_What you are asked to do_: State the number of lines in the records beneath that hold the word "figs", and add nothing.

_Material for the task_:

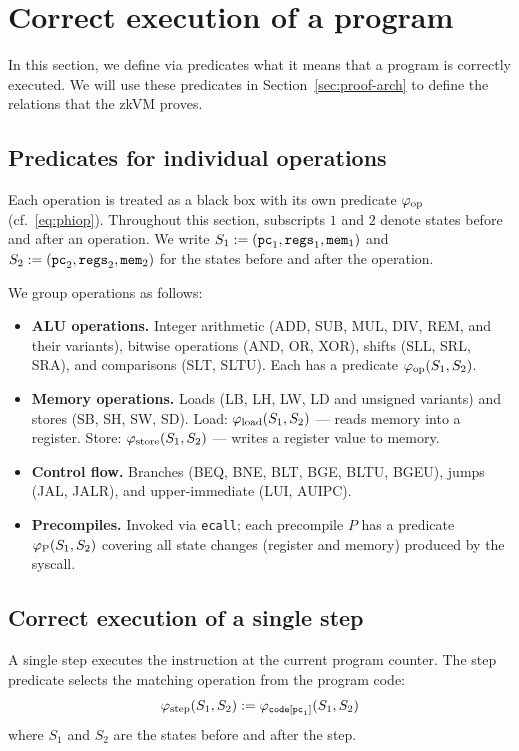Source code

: \documentclass[11pt]{article}
\begin{document}
\section{Correct execution of a program}
In this section, we define via predicates what it means that a program is correctly executed. We will use these predicates in Section~\ref{sec:proof-arch} to define the relations that the zkVM proves.

\subsection{Predicates for individual operations}

Each operation is treated as a black box with its
own predicate $\varphi_{\op}$ (cf.~\eqref{eq:phiop}).
Throughout this section, subscripts $1$ and $2$ denote states before and after an operation.
We write $S_1:=(\pc_1,\regs_1,\mem_1)$ and
$S_2:=(\pc_2,\regs_2,\mem_2)$ for the states
before and after the operation.

We group operations as follows:
\begin{itemize}
\item \textbf{ALU operations.}
  Integer arithmetic (ADD, SUB, MUL, DIV, REM, and their variants),
  bitwise operations (AND, OR, XOR), shifts (SLL, SRL, SRA),
  and comparisons (SLT, SLTU).
  Each has a predicate $\pred{\op}(S_1,S_2)$.
\item \textbf{Memory operations.}
  Loads (LB, LH, LW, LD and unsigned variants) and
  stores (SB, SH, SW, SD).
  Load: $\pred{load}(S_1,S_2)$ --- reads memory into a register.
  Store: $\pred{store}(S_1,S_2)$ --- writes a register value to memory.
\item \textbf{Control flow.}
  Branches (BEQ, BNE, BLT, BGE, BLTU, BGEU), jumps (JAL, JALR),
  and upper-immediate (LUI, AUIPC).
\item \textbf{Precompiles.}
  Invoked via \texttt{ecall}; each precompile $P$ has a predicate
  $\pred{P}(S_1,S_2)$ covering all state changes
  (register and memory) produced by the syscall.
\end{itemize}

\subsection{Correct execution of a single step}

A single step executes the instruction at the current program counter.
The step predicate selects the matching operation from the program code:
\begin{equation*}\label{eq:step}
\varphi_{\step}(S_1,S_2):= \varphi_{\code[\pc_1]}(S_1,S_2)
\end{equation*}
where $S_1$ and $S_2$ are the states before and after the step.
\end{document}
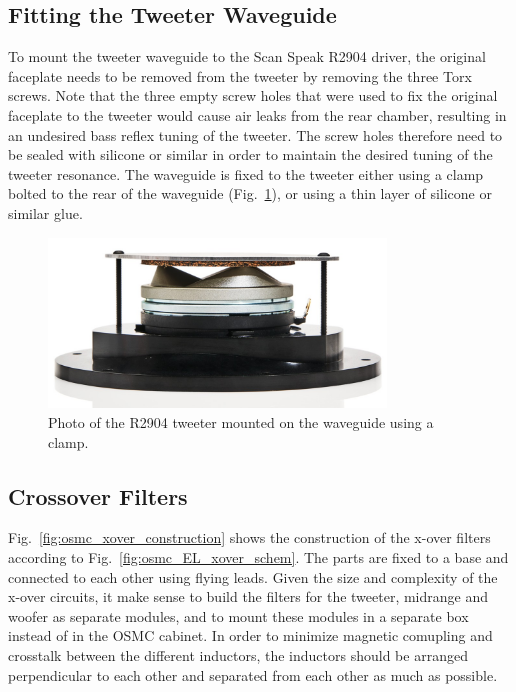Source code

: \documentclass[12pt,a4paper]{article}
\providecommand{\figr}[1]{Fig.~\ref{fig:#1}}
\providecommand{\figlabel}[1]{\label{fig:#1}}
\begin{document}
\subsection{Fitting the Tweeter Waveguide}
To mount the tweeter waveguide to the Scan Speak R2904 driver, the original faceplate needs to be removed from the tweeter by removing the three Torx screws. Note that the three empty screw holes that were used to fix the original faceplate to the tweeter would cause air leaks from the rear chamber, resulting in an undesired bass reflex tuning of the tweeter.\cite{scan_waveguide_bassreflex} The screw holes therefore need to be sealed with silicone or similar in order to maintain the desired tuning of the tweeter resonance.\cite{scan_waveguide_seal} The waveguide is fixed to the tweeter either using a clamp\cite{osmc_p1070} bolted to the rear of the waveguide (\figr{waveguide_sandwich}), or using a thin layer of silicone or similar glue.


\begin{figure}[tbp]
	\centering
	\includegraphics[width=0.8\textwidth]{waveguide_sandwich.jpg}
	\caption{Photo of the R2904 tweeter mounted on the waveguide using a clamp.}
	\figlabel{waveguide_sandwich}
\end{figure}

\subsection{Crossover Filters}
\figr{osmc_xover_construction} shows the construction of the x-over filters according to \figr{osmc_EL_xover_schem}. The parts are fixed to a base and connected to each other using flying leads. Given the size and complexity of the x-over circuits, it make sense to build the filters for the tweeter, midrange and woofer as separate modules, and to mount these modules in a separate box instead of in the OSMC cabinet. In order to minimize magnetic comupling and crosstalk between the different inductors, the inductors should be arranged perpendicular to each other and separated from each other as much as possible.\cite{osmc_p833}
\end{document}
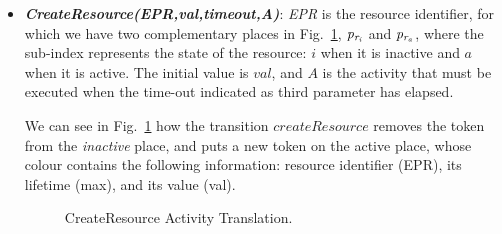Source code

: \begin{itemize}
\item {\bf {\it CreateResource(EPR,val,timeout,A)}}:
{\em EPR} is the resource identifier, for which we have two complementary places in Fig.~\ref{createresource}, ${\it p_{r_i}}$ and ${\it p_{r_a}}$, where the sub-index represents the state of the resource: $i$ when it is inactive and $a$ when it is active. The initial value is $val$, and $A$ is the activity that must be executed when the time-out indicated as third parameter has elapsed.

We can see in Fig.~\ref{createresource} how the transition $createResource$ removes the token from the {\em inactive} place, and puts a new token on the active place, whose colour contains the following information: resource identifier (EPR), its lifetime (max), and its value (val). %

\begin{figure}[!ht]
\begin{center}
\end{center}
\caption{\label{createresource} CreateResource Activity Translation.}
\end{figure}


\end{itemize}
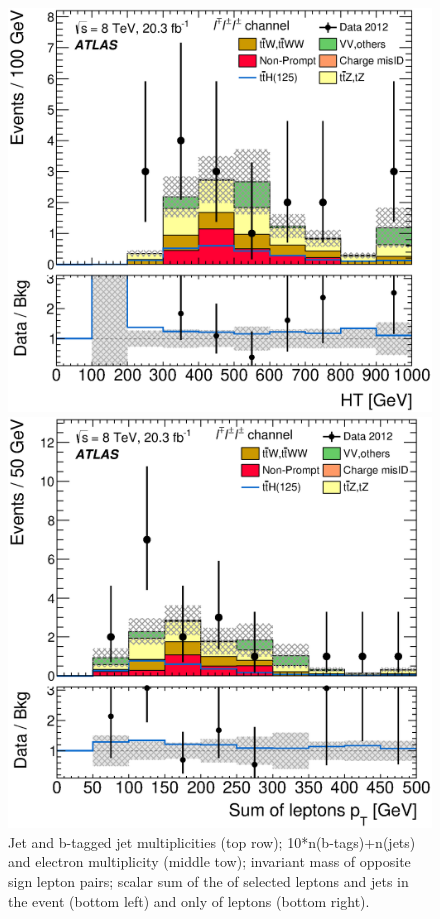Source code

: \begin{figure}[!htbp]
\begin{minipage}[h]{0.4\textwidth}
  \end{minipage}\hfill
  \begin{minipage}[h]{0.4\textwidth}
    \centering \includegraphics[width=\textwidth]{figs/results/results_new/3lep_SR_HT}
  \end{minipage}\hfill
  \begin{minipage}[h]{0.4\textwidth}
    \centering \includegraphics[width=\textwidth]{figs/results/results_new/3lep_SR_SumPtLep}
  \end{minipage}\hfill
  \caption{Jet and b-tagged jet multiplicities (top row);
    10*n(b-tags)+n(jets) and electron multiplicity (middle tow);
    invariant mass of opposite sign lepton pairs; 
    scalar sum of the \pt of selected leptons and jets in the event (bottom left) and only of leptons (bottom right).
}
  \label{figure:results_3l_event}
\end{figure} 
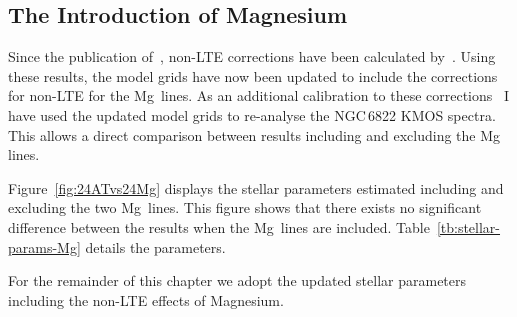 \begin{table}
\begin{center}
\begin{tabular}{lc cccc c cccc}
  \hline
  \end{tabular}
  \end{center}
\end{table}

\subsection{The Introduction of Magnesium} %
\label{sub:with_mg}

Since the publication of~\citet[][where the results from this chapter are published]{2015ApJ...803...14P}, non-LTE corrections have been calculated by~\cite{2015ApJ...804..113B}.
Using these results, the model grids have now been updated to include the corrections for non-LTE for the Mg\,\1 lines.
As an additional calibration to these corrections~\citep[to the extensive testing in][]{2015ApJ...804..113B} I have used the updated model grids to re-analyse the NGC\,6822 KMOS spectra.
This allows a direct comparison between results including and excluding the Mg\,\1 lines.



Figure~\ref{fig:24ATvs24Mg} displays the stellar parameters estimated including and excluding the two Mg\,\1 lines.
This figure shows that there exists no significant difference between the results when the Mg\,\1 lines are included.
Table~\ref{tb:stellar-params-Mg} details the parameters.

For the remainder of this chapter we adopt the updated stellar parameters including the non-LTE effects of Magnesium.


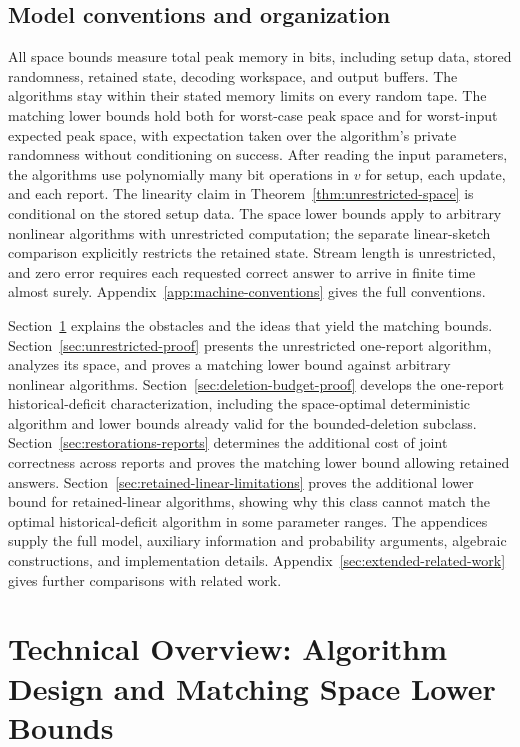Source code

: \documentclass[11pt,letterpaper]{article}
\numberwithin{equation}{section}
\begin{document}
\subsection{Model conventions and organization}
\label{sec:model-organization}

All space bounds measure total peak memory in bits, including setup data, stored randomness, retained state, decoding workspace, and output buffers.
The algorithms stay within their stated memory limits on every random tape.
The matching lower bounds hold both for worst-case peak space and for worst-input expected peak space, with expectation taken over the algorithm's private randomness without conditioning on success.
After reading the input parameters, the algorithms use polynomially many bit operations in $v$ for setup, each update, and each report.
The linearity claim in Theorem~\ref{thm:unrestricted-space} is conditional on the stored setup data.
The space lower bounds apply to arbitrary nonlinear algorithms with unrestricted computation; the separate linear-sketch comparison explicitly restricts the retained state.
Stream length is unrestricted, and zero error requires each requested correct answer to arrive in finite time almost surely.
Appendix~\ref{app:machine-conventions} gives the full conventions.

Section~\ref{sec:technical-overview} explains the obstacles and the ideas that yield the matching bounds.
Section~\ref{sec:unrestricted-proof} presents the unrestricted one-report algorithm, analyzes its space, and proves a matching lower bound against arbitrary nonlinear algorithms.
Section~\ref{sec:deletion-budget-proof} develops the one-report historical-deficit characterization, including the space-optimal deterministic algorithm and lower bounds already valid for the bounded-deletion subclass.
Section~\ref{sec:restorations-reports} determines the additional cost of joint correctness across reports and proves the matching lower bound allowing retained answers.
Section~\ref{sec:retained-linear-limitations} proves the additional lower bound for retained-linear algorithms, showing why this class cannot match the optimal historical-deficit algorithm in some parameter ranges.
The appendices supply the full model, auxiliary information and probability arguments, algebraic constructions, and implementation details.
Appendix~\ref{sec:extended-related-work} gives further comparisons with related work.

\section{Technical Overview: Algorithm Design and Matching Space Lower Bounds}
\label{sec:technical-overview}
\end{document}
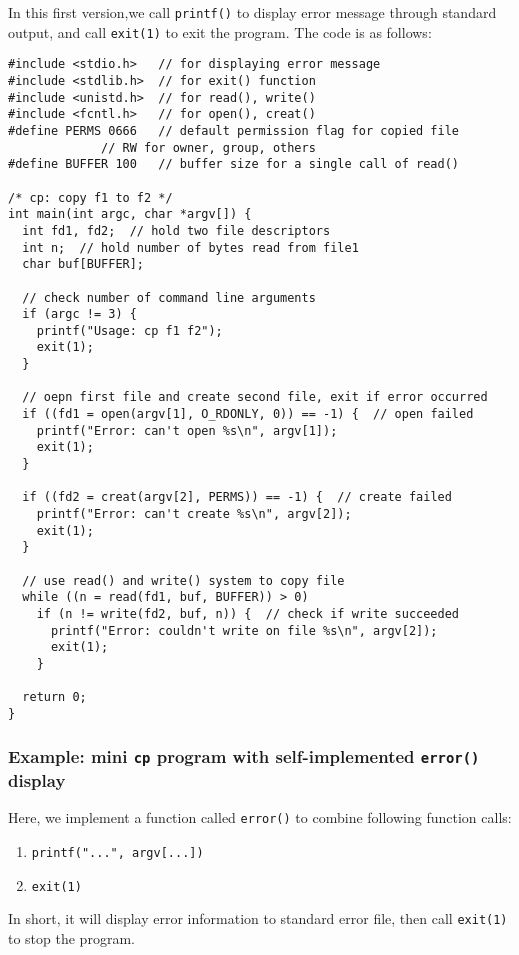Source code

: \documentclass[11pt]{article}
\begin{document}
In this first version,we call \texttt{printf()} to display error message through standard output, and call \texttt{exit(1)} to exit the program. The code is as follows:
\begin{verbatim}
#include <stdio.h>   // for displaying error message
#include <stdlib.h>  // for exit() function
#include <unistd.h>  // for read(), write()
#include <fcntl.h>   // for open(), creat()
#define PERMS 0666   // default permission flag for copied file
		     // RW for owner, group, others
#define BUFFER 100   // buffer size for a single call of read()

/* cp: copy f1 to f2 */                    
int main(int argc, char *argv[]) {
  int fd1, fd2;  // hold two file descriptors
  int n;  // hold number of bytes read from file1
  char buf[BUFFER];

  // check number of command line arguments
  if (argc != 3) {
    printf("Usage: cp f1 f2");
    exit(1);
  }

  // oepn first file and create second file, exit if error occurred
  if ((fd1 = open(argv[1], O_RDONLY, 0)) == -1) {  // open failed
    printf("Error: can't open %s\n", argv[1]);
    exit(1);
  }

  if ((fd2 = creat(argv[2], PERMS)) == -1) {  // create failed
    printf("Error: can't create %s\n", argv[2]);
    exit(1);
  }

  // use read() and write() system to copy file
  while ((n = read(fd1, buf, BUFFER)) > 0)
    if (n != write(fd2, buf, n)) {  // check if write succeeded
      printf("Error: couldn't write on file %s\n", argv[2]);
      exit(1);
    }

  return 0;
}                    
\end{verbatim}
\subsubsection{Example: mini \texttt{cp} program with self-implemented \texttt{error()} display}
\label{sec:org9c17288}
Here, we implement a function called \texttt{error()} to combine following function calls:
\begin{enumerate}
\item \texttt{printf("...", argv[...])}
\item \texttt{exit(1)}
\end{enumerate}

In short, it will display error information to standard error file, then call \texttt{exit(1)} to stop the program.
\end{document}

_Answer to the problem_: 2